The storage unit 11 stores reference information predetermined for
each content displayed by the display device 100. The reference
information is information representing the characteristic of each
content that appears as a change in the operation state on the
display device 100 when the display device 100 displays each
content. The reference information is a comparison reference for a
predetermined physical quantity detected by the display device 100.
Further, the reference information may include time-series
information with respect to the elapsed time during which the
content is played back on the display device 100, or may include
information that does not accompany the elapsed time. In the
present exemplary embodiment, as the reference information, a
reference value corresponding to power consumption determined in
advance for each content displayed on the display device 100 is
used. This reference value can be made a value indicating a voltage
value or a current value in addition to power consumption.
[0032] The reference value corresponding to the power consumption
predetermined for each content is, for example, a standard value of
power consumed by the display device 100 when a certain content is
displayed on the display device 100. For example, as shown in FIG.
6, the power consumed by the display device 100 changes with time
in accordance with the change in the power consumed by the
backlight device 9 or the like according to the change in the
luminance of the video. FIG. 6 shows a change over time of power
consumed by the display device 100 when a certain content is
displayed on the display device 100, with the horizontal axis
representing time and the vertical axis representing power. The
curve representing the change in power consumption over time as
shown in FIG. 6 changes when the displayed content is different.
That is, the standard value of the power consumed by the display
device 100 differs for each content, and a different reference
value can be set for each content.
[0033] When the power consumption changes as shown for example in
FIG. 6, the reference value can be made a value indicating the
change over time of the power consumption as shown for example in
FIG. 7. In this case, the reference value includes a plurality of
values corresponding to power consumption at different elapsed
times from the start of content display. Alternatively, when the
power consumption similarly changes as shown in FIG. 6, the
reference value can for example be made a value indicating the
change over time of an integrated value of power consumption from a
predetermined start time as shown in FIG. 8. However, the reference
value may be one integrated value when the content has been played
back, or may be a plurality of values representing changes in the
integrated value with time. In this case, the reference value
includes, for example, one or a plurality of values corresponding
to the result of integration of power consumption according to the
elapsed time from the start of content display.

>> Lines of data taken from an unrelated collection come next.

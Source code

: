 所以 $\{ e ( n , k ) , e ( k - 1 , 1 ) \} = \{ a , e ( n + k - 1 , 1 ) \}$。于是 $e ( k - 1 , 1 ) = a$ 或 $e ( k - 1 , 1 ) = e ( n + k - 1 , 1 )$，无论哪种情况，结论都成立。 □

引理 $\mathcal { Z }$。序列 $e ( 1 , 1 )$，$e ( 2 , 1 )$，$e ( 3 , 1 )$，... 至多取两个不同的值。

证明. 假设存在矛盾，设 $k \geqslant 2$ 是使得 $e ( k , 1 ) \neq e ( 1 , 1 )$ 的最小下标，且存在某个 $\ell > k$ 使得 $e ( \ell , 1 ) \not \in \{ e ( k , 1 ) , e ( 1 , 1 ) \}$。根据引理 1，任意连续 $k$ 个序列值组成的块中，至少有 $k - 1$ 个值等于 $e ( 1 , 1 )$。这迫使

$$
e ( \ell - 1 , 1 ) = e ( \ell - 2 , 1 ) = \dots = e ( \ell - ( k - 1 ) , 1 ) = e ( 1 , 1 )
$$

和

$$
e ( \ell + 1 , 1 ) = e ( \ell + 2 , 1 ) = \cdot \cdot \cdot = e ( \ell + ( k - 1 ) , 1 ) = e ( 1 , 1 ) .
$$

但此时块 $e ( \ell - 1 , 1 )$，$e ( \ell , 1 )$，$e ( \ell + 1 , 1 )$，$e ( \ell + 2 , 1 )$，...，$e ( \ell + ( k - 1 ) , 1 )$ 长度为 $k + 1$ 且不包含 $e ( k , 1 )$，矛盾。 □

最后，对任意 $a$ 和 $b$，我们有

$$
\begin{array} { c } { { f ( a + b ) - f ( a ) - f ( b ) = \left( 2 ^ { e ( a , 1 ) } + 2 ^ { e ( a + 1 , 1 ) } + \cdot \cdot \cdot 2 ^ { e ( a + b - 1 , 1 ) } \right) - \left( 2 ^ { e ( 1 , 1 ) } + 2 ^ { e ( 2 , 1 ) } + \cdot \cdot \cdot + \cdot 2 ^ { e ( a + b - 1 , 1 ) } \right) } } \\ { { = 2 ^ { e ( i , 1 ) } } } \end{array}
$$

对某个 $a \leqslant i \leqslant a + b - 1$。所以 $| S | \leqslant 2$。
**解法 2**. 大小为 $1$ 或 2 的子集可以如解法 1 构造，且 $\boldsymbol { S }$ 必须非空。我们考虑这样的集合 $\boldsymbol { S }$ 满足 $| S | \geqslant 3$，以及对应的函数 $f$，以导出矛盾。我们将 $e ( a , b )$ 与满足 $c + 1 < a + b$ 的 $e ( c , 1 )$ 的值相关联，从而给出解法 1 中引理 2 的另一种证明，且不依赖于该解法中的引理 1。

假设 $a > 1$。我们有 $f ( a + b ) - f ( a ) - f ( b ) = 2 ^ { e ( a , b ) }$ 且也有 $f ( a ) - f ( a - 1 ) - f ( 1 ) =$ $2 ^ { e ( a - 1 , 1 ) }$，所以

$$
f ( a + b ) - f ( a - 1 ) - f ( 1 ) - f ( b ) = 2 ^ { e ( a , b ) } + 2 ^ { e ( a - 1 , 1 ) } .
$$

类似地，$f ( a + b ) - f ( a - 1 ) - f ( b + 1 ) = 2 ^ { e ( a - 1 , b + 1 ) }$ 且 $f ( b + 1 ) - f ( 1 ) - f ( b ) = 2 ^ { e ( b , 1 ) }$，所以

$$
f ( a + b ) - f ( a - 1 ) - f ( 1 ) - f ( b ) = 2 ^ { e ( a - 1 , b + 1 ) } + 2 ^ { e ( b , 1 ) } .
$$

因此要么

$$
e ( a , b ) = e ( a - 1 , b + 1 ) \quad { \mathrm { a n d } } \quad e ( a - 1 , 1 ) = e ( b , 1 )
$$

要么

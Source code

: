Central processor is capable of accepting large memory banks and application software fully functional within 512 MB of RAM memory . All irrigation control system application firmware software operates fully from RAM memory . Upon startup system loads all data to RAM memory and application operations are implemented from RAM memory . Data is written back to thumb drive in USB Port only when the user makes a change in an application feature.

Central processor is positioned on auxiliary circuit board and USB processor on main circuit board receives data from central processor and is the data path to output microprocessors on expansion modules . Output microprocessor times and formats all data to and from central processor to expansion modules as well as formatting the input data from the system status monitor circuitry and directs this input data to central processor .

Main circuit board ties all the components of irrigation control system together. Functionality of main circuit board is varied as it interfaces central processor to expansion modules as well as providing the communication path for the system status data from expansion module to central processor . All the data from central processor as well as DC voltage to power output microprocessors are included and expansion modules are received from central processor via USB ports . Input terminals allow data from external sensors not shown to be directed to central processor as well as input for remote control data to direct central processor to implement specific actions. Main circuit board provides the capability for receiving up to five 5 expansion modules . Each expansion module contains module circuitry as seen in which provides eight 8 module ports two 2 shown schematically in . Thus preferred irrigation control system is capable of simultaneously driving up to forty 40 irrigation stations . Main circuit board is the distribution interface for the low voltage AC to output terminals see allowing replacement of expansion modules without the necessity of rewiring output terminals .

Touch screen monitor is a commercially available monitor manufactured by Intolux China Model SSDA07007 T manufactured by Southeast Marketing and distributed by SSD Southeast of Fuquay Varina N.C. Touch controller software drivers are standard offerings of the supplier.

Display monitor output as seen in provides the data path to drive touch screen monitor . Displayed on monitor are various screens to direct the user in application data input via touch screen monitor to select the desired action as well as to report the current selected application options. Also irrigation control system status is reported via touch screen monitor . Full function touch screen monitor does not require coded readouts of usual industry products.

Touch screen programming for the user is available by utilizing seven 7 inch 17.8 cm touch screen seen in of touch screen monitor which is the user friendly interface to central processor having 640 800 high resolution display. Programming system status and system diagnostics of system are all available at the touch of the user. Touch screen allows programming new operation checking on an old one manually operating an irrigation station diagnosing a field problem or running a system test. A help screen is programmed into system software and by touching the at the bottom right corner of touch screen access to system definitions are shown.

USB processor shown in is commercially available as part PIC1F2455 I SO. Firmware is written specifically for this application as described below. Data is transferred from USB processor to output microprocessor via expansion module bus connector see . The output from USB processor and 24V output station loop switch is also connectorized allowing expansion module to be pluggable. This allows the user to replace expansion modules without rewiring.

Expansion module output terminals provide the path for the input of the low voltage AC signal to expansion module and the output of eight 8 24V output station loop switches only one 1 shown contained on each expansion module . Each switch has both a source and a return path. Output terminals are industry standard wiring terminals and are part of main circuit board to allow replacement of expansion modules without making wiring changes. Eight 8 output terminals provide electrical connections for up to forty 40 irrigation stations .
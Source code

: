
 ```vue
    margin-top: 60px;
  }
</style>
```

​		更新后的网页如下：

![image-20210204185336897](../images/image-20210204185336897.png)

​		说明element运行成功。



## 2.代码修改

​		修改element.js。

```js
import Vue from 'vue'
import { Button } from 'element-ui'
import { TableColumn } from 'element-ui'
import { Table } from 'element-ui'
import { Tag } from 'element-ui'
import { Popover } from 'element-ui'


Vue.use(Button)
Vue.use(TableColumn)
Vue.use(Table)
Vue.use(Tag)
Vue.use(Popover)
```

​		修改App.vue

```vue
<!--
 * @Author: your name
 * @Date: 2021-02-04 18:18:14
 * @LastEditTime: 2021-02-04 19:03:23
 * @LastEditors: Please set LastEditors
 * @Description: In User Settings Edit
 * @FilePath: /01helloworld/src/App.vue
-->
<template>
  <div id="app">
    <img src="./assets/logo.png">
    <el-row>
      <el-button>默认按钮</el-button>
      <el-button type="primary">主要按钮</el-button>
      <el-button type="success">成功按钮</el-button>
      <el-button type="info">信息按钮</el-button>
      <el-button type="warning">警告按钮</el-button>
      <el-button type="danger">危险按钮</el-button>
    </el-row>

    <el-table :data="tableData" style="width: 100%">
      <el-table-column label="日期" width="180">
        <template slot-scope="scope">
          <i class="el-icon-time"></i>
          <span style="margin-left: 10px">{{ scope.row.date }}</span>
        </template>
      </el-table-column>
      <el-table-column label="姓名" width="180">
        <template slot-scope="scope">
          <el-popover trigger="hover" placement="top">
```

[0034] When the reference value is made a value indicating the
change over time of power consumption, although the number of data
items constituting the reference value increases, it is possible to
accurately determine whether the value is normal or abnormal, and
possible to perform the determination in a short time in the case
of abnormality. On the other hand, if the reference value is a
value indicating a change over time of the integrated value of
power consumption or an integrated value of total power consumption
(the amount of power required to display one content), the number
of data items constituting the reference value decreases, and since
the number of times of performing a comparison process can be
reduced, the processing load can be reduced.
[0035] The CPU 8-2 includes a ROM and a RAM, and by executing a
predetermined program, performs recording of the power data
detected by the power detection circuit 3, comparison of the
reference value stored in the storage unit 11 with the power data,
and processing such as determination based on the comparison
result. Further, the CPU 8-2 may have, for example, a function of
accepting an operation performed by a user on an operator such as a
predetermined remote controller, a function of generating a
reference value according to a user instruction, and the like. When
determining whether or not a certain content is normally displayed,
the CPU 8-2 compares the detection result of the power detection
circuit 3 with a reference value stored in advance in the storage
unit 11 as follows. That is, when the reference value is one
including a plurality of time-series data representing power
consumption at a predetermined sampling period as shown in FIG. 7,
the CPU 8-2 compares the reference value and the detection result
of the power detection circuit 3 as follows. That is, the CPU 8-2
compares the reference value and the detection result of the power
detection circuit 3 at the sampling period or at a plurality of the
sampling periods. When the reference value corresponds to the
integrated value of power consumption as shown in FIG. 8, the CPU
8-2 compares the reference value with the detection result of the
power detection circuit 3 as follows. That is, the CPU 8-2
integrates the detection result of the power detection circuit 3 at
a predetermined sampling period, and at the sampling period or at a
plurality of the sampling periods, or after a predetermined time
has elapsed from the start of content display (or at the end of
playback) compares the reference value and the integrated value of
the detection result of the power detection circuit 3.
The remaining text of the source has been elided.